• **Instructions for the task**
Go through the records below and show every line with the string "Avanade".

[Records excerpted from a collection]
________________

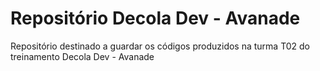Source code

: # Repositório Decola Dev - Avanade

Repositório destinado a guardar os códigos produzidos na turma T02 do treinamento Decola Dev - Avanade


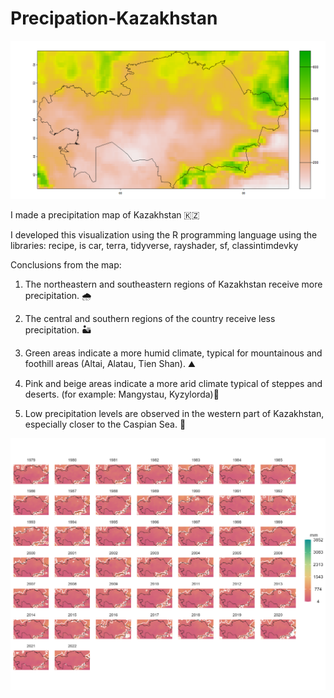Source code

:# Precipation-Kazakhstan

![](111.jpeg)

I made a precipitation map of Kazakhstan 🇰🇿 

I developed this visualization using the R programming language using the libraries: recipe, is car, terra, tidyverse, rayshader, sf, classintimdevky

Conclusions from the map:

1. The northeastern and southeastern regions of Kazakhstan receive more precipitation. 🌧️

2. The central and southern regions of the country receive less precipitation. 🏜️

3. Green areas indicate a more humid climate, typical for mountainous and foothill areas (Altai, Alatau, Tien Shan). ⛰️

4. Pink and beige areas indicate a more arid climate typical of steppes and deserts. (for example: Mangystau, Kyzylorda)🌾

5. Low precipitation levels are observed in the western part of Kazakhstan, especially closer to the Caspian Sea. 🌊

![](precipitation_kaz.png)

________________

• **Written response**
: # Repositório Decola Dev - Avanade
Repositório destinado a guardar os códigos produzidos na turma T02 do treinamento Decola Dev - Avanade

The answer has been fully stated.